There are predefined primitive tags in Hungarian that are used in code that performs generic processing in a system such as memory management code, but more frequently more specialized tags are coined to distinguish the hundreds or thousands of different ways an integer, an array, or a hashtable might be used in a large programming system, such as Microsoft Word, Excel or a Microsoft Office component.

Hungarian's primitive tags correspond to the primitive types provided by a particular programming language. The primitive tags commonly used in Hungarian are frequently one or two character abbreviations of the type names used in the C language (eg. b, ch,w, l)

Primitive tags ARE predominantly employed in code that performs generic processing on data where more detailed type information is obscured (heap managers, string handling routines, etc).

HOWEVER, when primitive types are invoked in more restrictive contexts (eg. short integers used to encode screen pixel coordinates, color palette indexes, indexes to arrays of a particular type, file identification numbers, document identification numbers) more restrictive Hungarian tags are coined that describe the meaning and usage of that more restrictive type (eg. xp and yp for horizontal and vertical pixel coordinates, co for a color palette index, ifoo for the index to an array of type FOO, FN for a file ID, DOC for a document id).

If it is necessary to reimplement a restrictive type using a different primitive type implementation (eg. change type declaration from short to long in C) this is done with no great clamor or consequence.

When a record or class type is defined in the project, a unique Hungarian tag is coined for it. In a large project, usage of these record/class tags nearly always predominates over that of the primitive tags and their restrictions.

When Hungarian is used in a multi-programmer development project, the Hungarian tags become the nouns that the programmers use when they describe their algorithms in specifications or in conversation with other project members. The tags names are pronounced as words when they are pronounceable and otherwise are spelled out.

The Wikipedia HN article talks about lower-case mnemonics being used to express the type or purpose of an instance variable, without mentioning the role that composable prefixes play in the notation.
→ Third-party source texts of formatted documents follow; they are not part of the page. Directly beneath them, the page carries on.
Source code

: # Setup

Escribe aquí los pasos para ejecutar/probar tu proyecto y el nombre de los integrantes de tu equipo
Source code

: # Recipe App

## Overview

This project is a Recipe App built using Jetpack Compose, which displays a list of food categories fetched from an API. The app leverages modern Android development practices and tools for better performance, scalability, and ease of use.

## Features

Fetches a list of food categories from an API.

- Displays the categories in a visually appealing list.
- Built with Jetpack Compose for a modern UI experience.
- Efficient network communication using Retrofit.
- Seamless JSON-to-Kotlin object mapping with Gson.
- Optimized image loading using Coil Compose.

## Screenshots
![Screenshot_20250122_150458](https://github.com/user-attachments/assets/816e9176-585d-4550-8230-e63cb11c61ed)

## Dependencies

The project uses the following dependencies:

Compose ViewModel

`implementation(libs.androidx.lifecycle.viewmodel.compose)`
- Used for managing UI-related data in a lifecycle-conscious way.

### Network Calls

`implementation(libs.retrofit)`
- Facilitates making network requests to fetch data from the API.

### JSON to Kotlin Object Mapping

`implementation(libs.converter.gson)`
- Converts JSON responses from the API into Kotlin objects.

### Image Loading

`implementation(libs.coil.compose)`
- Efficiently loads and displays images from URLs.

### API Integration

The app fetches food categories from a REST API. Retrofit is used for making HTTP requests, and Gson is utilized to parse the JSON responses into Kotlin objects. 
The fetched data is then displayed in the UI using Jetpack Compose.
Prefixes are used to label different compositions of data types and to generate a small number of standard derived types from an existing type.

Most modern programming languages provide pointer and array constructs that allow programmers to traverse links from one data structure to another and to pick out a particular data item aggregated into an array. Hungarian notation predefines prefix types that can be added to Hungarian type tags to describe the meanings of pointers and arrays defined within a project.

Common composable prefixes:

p - pointer to data of a particular type. A pfoo instance would be a pointer to data of type FOO.

pp - pointer to a pointer that points to data of a particular type. A ppfoo instance would be a pointer, which points to a pointer that points to data of type FOO.

h - a pp pointer that resides in a memory managed heap.

rg - an unstructured array called a range in Hungarian. A rgfoo instance would be an array which stores instances of type foo. An rgfoo would be indexed via an instance named ifoo (an index to foo)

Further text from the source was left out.